The chief executives of the largest US airline companies asked Congress Saturday for urgent help avoiding widespread layoffs among the industry's 750,000 employees.
"Unless worker payroll protection grants are passed immediately, many of us will be forced to take draconian measures such as furloughs," the CEOs said in a letter to leaders of both houses of Congress distributed by the Airlines for America trade group.
"The breadth and immediacy of the need to act cannot be overstated," it said. "It is urgent and unprecedented."
Airlines for America represents American Airlines, United Airlines, Delta Air Lines and Southwest Airlines as well as shippers FedEx and UPS.
"On behalf of 750,000 airline professionals and our nation's airlines, we respectfully request Congress to continue to move expeditiously to pass a bipartisan proposal that includes a combination of worker payroll protection grants, loans and loan guarantees and tax measures. Time is running out."

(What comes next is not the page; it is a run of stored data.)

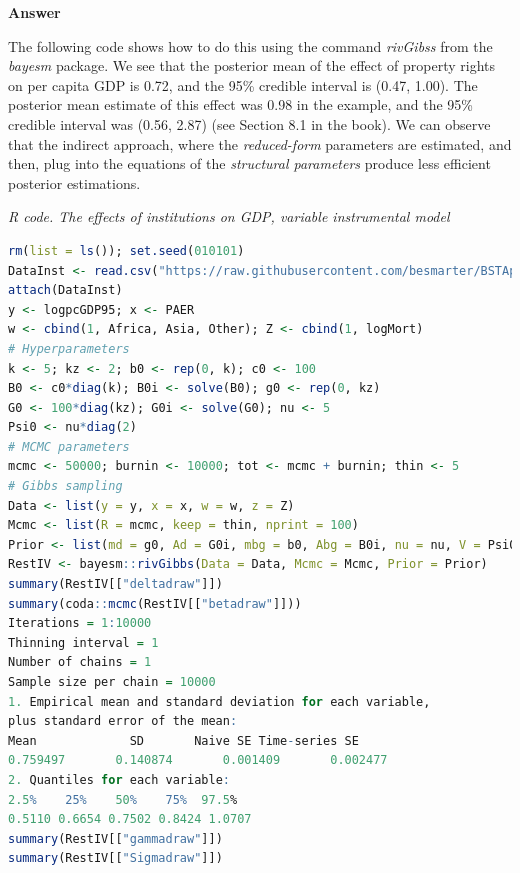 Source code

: \begin{enumerate}[leftmargin=*]
\textbf{Answer}

The following code shows how to do this using the command \textit{rivGibss} from the \textit{bayesm} package. We see that the posterior mean of the effect of property rights on per capita GDP is 0.72, and the 95\% credible interval is (0.47, 1.00). The posterior mean estimate of this effect was 0.98 in the example, and the 95\% credible interval was (0.56, 2.87) (see Section 8.1 in the book). We can observe that the indirect approach, where the \textit{reduced-form} parameters are estimated, and then, plug into the equations of the \textit{structural parameters} produce less efficient posterior estimations. 

\begin{tcolorbox}[enhanced,width=4.67in,center upper,
	fontupper=\large\bfseries,drop shadow southwest,sharp corners]
	\textit{R code. The effects of institutions on GDP, variable instrumental model}
	\begin{VF}
		\begin{lstlisting}[language=R]
rm(list = ls()); set.seed(010101)
DataInst <- read.csv("https://raw.githubusercontent.com/besmarter/BSTApp/refs/heads/master/DataApp/6Institutions.csv", sep = ",", header = TRUE, quote = "")
attach(DataInst)
y <- logpcGDP95; x <- PAER
w <- cbind(1, Africa, Asia, Other); Z <- cbind(1, logMort)
# Hyperparameters
k <- 5; kz <- 2; b0 <- rep(0, k); c0 <- 100
B0 <- c0*diag(k); B0i <- solve(B0); g0 <- rep(0, kz)
G0 <- 100*diag(kz); G0i <- solve(G0); nu <- 5
Psi0 <- nu*diag(2)
# MCMC parameters
mcmc <- 50000; burnin <- 10000; tot <- mcmc + burnin; thin <- 5
# Gibbs sampling
Data <- list(y = y, x = x, w = w, z = Z)
Mcmc <- list(R = mcmc, keep = thin, nprint = 100)
Prior <- list(md = g0, Ad = G0i, mbg = b0, Abg = B0i, nu = nu, V = Psi0)
RestIV <- bayesm::rivGibbs(Data = Data, Mcmc = Mcmc, Prior = Prior)
summary(RestIV[["deltadraw"]])
summary(coda::mcmc(RestIV[["betadraw"]]))
Iterations = 1:10000
Thinning interval = 1 
Number of chains = 1 
Sample size per chain = 10000 
1. Empirical mean and standard deviation for each variable,
plus standard error of the mean:
Mean             SD       Naive SE Time-series SE 
0.759497       0.140874       0.001409       0.002477 
2. Quantiles for each variable:
2.5%    25%    50%    75%  97.5% 
0.5110 0.6654 0.7502 0.8424 1.0707 
summary(RestIV[["gammadraw"]])
summary(RestIV[["Sigmadraw"]])
\end{lstlisting}
	\end{VF}
\end{tcolorbox}


\end{enumerate}

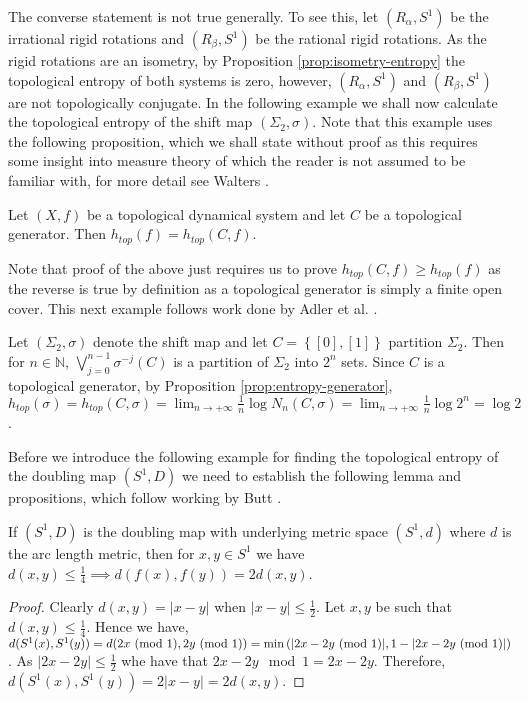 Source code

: The converse statement is not true generally. To see this, let $(R_\alpha, S^1)$ be the irrational rigid rotations and $(R_\beta, S^1)$ be the rational rigid rotations. As the rigid rotations are an isometry, by Proposition \ref{prop:isometry-entropy} the topological entropy of both systems is zero, however, $(R_\alpha, S^1)$ and $(R_\beta, S^1)$ are not topologically conjugate. In the following example we shall now calculate the topological entropy of the shift map $(\Sigma_2, \sigma)$. Note that this example uses the following proposition, which we shall state without proof as this requires some insight into measure theory of which the reader is not assumed to be familiar with, for more detail see Walters \cite{walters}.

\begin{prop} \label{prop:entropy-generator}
    Let $(X, f)$ be a topological dynamical system and let $C$ be a topological generator. Then $h_{top}(f) = h_{top}(C, f)$.
\end{prop}

Note that proof of the above just requires us to prove $h_{top}(C, f) \geq h_{top}(f)$ as the reverse is true by definition as a topological generator is simply a finite open cover. This next example follows work done by Adler et al. \cite{adler}.

\begin{exmp} \label{exmp:shift-entropy}
    Let $(\Sigma_2, \sigma)$ denote the shift map and let $C = \left\lbrace [0], [1] \right\rbrace$ partition $\Sigma_2$. Then for $n \in \mathbb{N}$, $\bigvee_{j = 0}^{n - 1}\sigma^{-j}(C)$ is a partition of $\Sigma_2$ into $2^n$ sets. Since $C$ is a topological generator, by Proposition \ref{prop:entropy-generator}, $h_{top}(\sigma) = h_{top}(C, \sigma) = \lim_{n \to +\infty}\frac{1}{n} \log N_n(C, \sigma) = \lim_{n \to +\infty}\frac{1}{n} \log 2^n = \log 2$.
\end{exmp}

Before we introduce the following example for finding the topological entropy of the doubling map $(S^1, D)$ we need to establish the following lemma and propositions, which follow working by Butt \cite{butt}.

\begin{lem} \label{lem:metric-less-quarter}
    If $(S^1, D)$ is the doubling map with underlying metric space $(S^1, d)$ where $d$ is the arc length metric, then for $x, y \in S^1$ we have $d(x, y) \leq \frac{1}{4} \implies d(f(x), f(y)) = 2d(x, y)$.
    \begin{proof}
        Clearly $d(x, y) = |x - y|$ when $|x - y| \leq \frac{1}{2}$. Let $x, y$ be such that $d(x, y) \leq \frac{1}{4}$. Hence we have, $d(S^1(x), S^1(y)) = d(2x \ (\mathrm{mod}\ 1), 2y \ (\mathrm{mod}\ 1)) = \min{(|2x - 2y \ (\mathrm{mod}\ 1)|, 1 - |2x - 2y \ (\mathrm{mod}\ 1)|)}$. As $|2x - 2y| \leq \frac{1}{2}$ whe have that $2x - 2y \mod 1 = 2x - 2y$. Therefore, $d(S^1(x), S^1(y)) = 2|x-y| = 2d(x, y)$.
    \end{proof}
\end{lem}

The signatories appeared to be trying, in part, to counter recent negative publicity over reports that in recent years the airlines, while taking in billions in profits, used stock buybacks and other measures to reward shareholders rather than putting money into workers' salaries or a rainy-day fund.
President Donald Trump seemed to allude to those reports during Saturday's White House briefing on the coronavirus, saying of plans to help US companies, "I want money to be used for workers and keeping businesses open, not buybacks.
"I am strongly recommending a buyback exclusion. You cannot buy back your stock. You can't take a billion dollars of the money and buy back your stock."
The letter said the sector had already taken steps to protect itself from the catastrophic effects of the coronavirus -- which the International Air Transport Association estimates could wipe $30 billion in revenues from the books of global airlines.
Over the past decade, the letter said, the industry had reinvested 73 percent of its operational earnings "in our personnel and our products."
But the letter added that the ability to renegotiate credits was waning amid the panic seizing he debt market, given the amplitude of the virus crisis.
The pandemic has had a devastating effect on air transport in the United States and elsewhere, as several countries have imposed far-reaching travel bans.
The US Congress has already passed two emergency rescue plans.
This weekend, it is working on another aid package with a price tag of over $1 trillion, which could be voted on in the Senate as early as Monday if Democrats and Republicans reach agreement.